Yes, All Women.


It was my first week of university and I was queuing for the student hub to get some documents. It’s important to note I was alone and foreign (I’m Romanian, not British), so feeling particularly vulnerable and anxious. I probably looked it, too. The man in front of me, a big, muscly, scary-looking guy, turned around and started playing with the lanyard around my neck and saying my name over and over in a sexual tone, while also licking his lips. He asked where I was from and where I was living. I lied because his facial expressions and gestures petrified me. He wouldn’t let go of my lanyard. He asked if I would go out with him. I refused. He insisted. I said I had a boyfriend.
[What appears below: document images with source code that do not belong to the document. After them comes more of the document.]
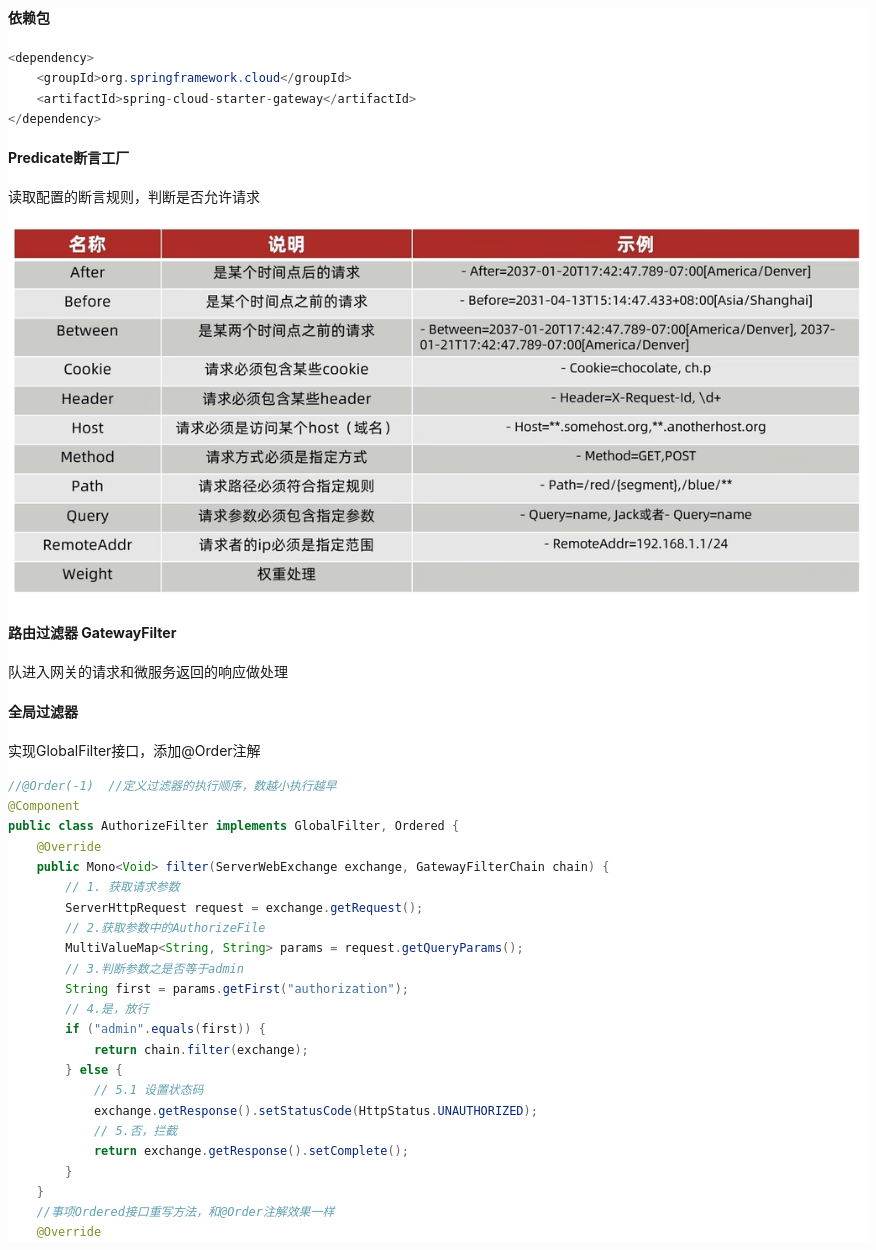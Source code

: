 #### 依赖包

```java
<dependency>
    <groupId>org.springframework.cloud</groupId>
    <artifactId>spring-cloud-starter-gateway</artifactId>
</dependency>
```

#### Predicate断言工厂

读取配置的断言规则，判断是否允许请求

![image-20220808231027058](./img/Predicate.png)

#### 路由过滤器 GatewayFilter

队进入网关的请求和微服务返回的响应做处理

#### 全局过滤器

实现GlobalFilter接口，添加@Order注解

```java
//@Order(-1)  //定义过滤器的执行顺序，数越小执行越早
@Component
public class AuthorizeFilter implements GlobalFilter, Ordered {
    @Override
    public Mono<Void> filter(ServerWebExchange exchange, GatewayFilterChain chain) {
        // 1. 获取请求参数
        ServerHttpRequest request = exchange.getRequest();
        // 2.获取参数中的AuthorizeFile
        MultiValueMap<String, String> params = request.getQueryParams();
        // 3.判断参数之是否等于admin
        String first = params.getFirst("authorization");
        // 4.是，放行
        if ("admin".equals(first)) {
            return chain.filter(exchange);
        } else {
            // 5.1 设置状态码
            exchange.getResponse().setStatusCode(HttpStatus.UNAUTHORIZED);
            // 5.否，拦截
            return exchange.getResponse().setComplete();
        }
    }
    //事项Ordered接口重写方法，和@Order注解效果一样
    @Override
```
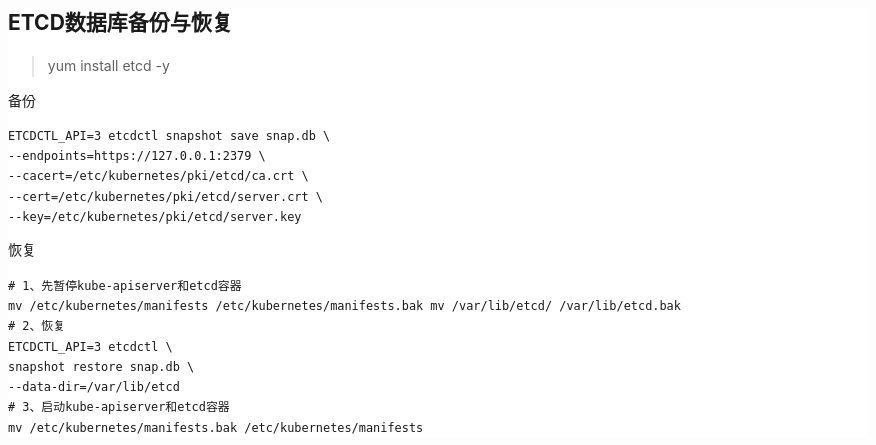 ## ETCD数据库备份与恢复

> yum install etcd -y

备份

```shell
ETCDCTL_API=3 etcdctl snapshot save snap.db \
--endpoints=https://127.0.0.1:2379 \
--cacert=/etc/kubernetes/pki/etcd/ca.crt \
--cert=/etc/kubernetes/pki/etcd/server.crt \
--key=/etc/kubernetes/pki/etcd/server.key
```

恢复

```shell
# 1、先暂停kube-apiserver和etcd容器
mv /etc/kubernetes/manifests /etc/kubernetes/manifests.bak mv /var/lib/etcd/ /var/lib/etcd.bak
# 2、恢复 
ETCDCTL_API=3 etcdctl \
snapshot restore snap.db \
--data-dir=/var/lib/etcd
# 3、启动kube-apiserver和etcd容器
mv /etc/kubernetes/manifests.bak /etc/kubernetes/manifests
```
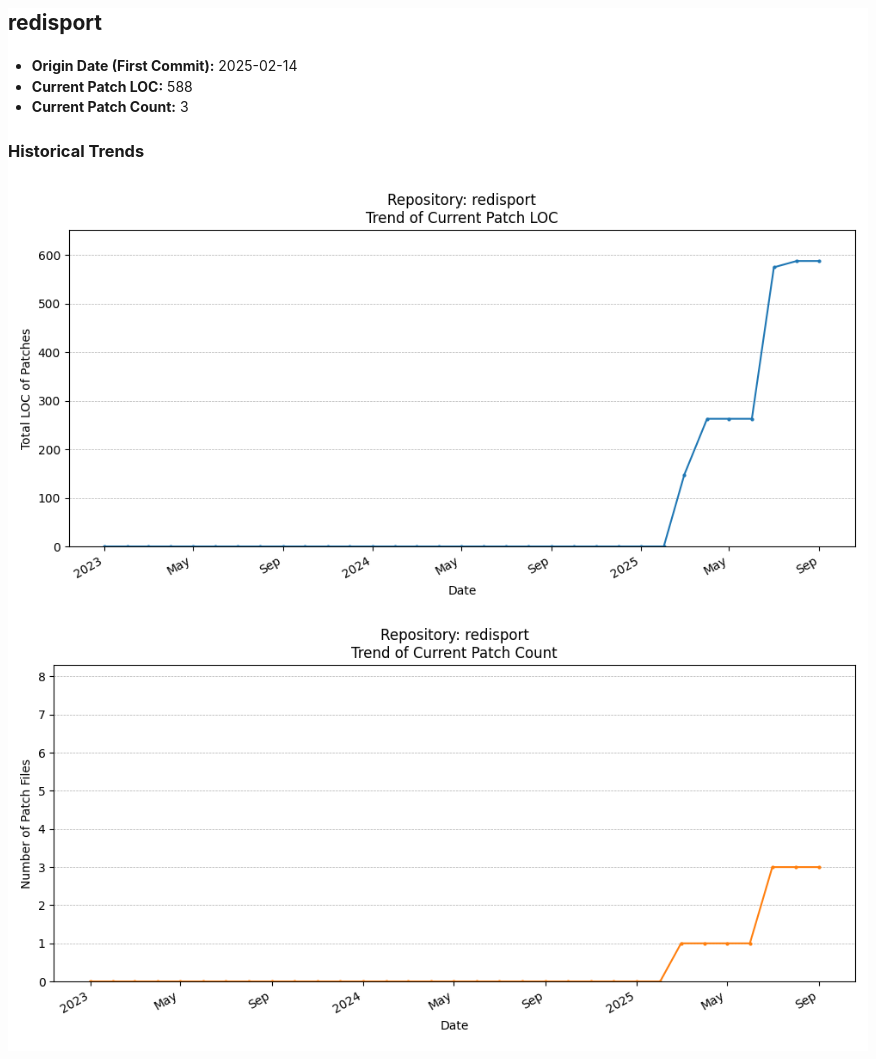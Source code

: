 
<a id="repo-redisport"></a>
## redisport

- **Origin Date (First Commit):** 2025-02-14
- **Current Patch LOC:** 588
- **Current Patch Count:** 3

### Historical Trends

![LOC Trend for redisport](images/upstream/redisport_current_loc_trend.png)
![Count Trend for redisport](images/upstream/redisport_current_count_trend.png)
I thought it was over and that he’d given up. But he’d been waiting for me to leave the student hub and followed me to my accommodation building. I was paralysed with fear. I went in and out of several buildings to trick him. He was being very subtle, so no one noticed anything was wrong. I tried calling my boyfriend but he was in a class. When I eventually found the courage to go to my room and slumped in my chair, I was shaking and couldn’t breathe. I don’t know if I managed to trick him or if he’d just given up. It was broad daylight. I was on campus. He approached me in what I thought was a safe space. He was living and studying on the same campus. That experience haunted my first year of uni. Every time I’d get out of the flat, I’d look for him. Anyone who looked remotely like him made me freeze in fear whenever I was outside alone. 

It doesn’t have to be aggressive, it doesn’t have to be dark, it doesn’t have to be sexual, and it doesn’t matter you’re in a guarded, safe place. The sheer psychological trauma this person made me live for months just by following me on campus and playing with my lanyard was enough.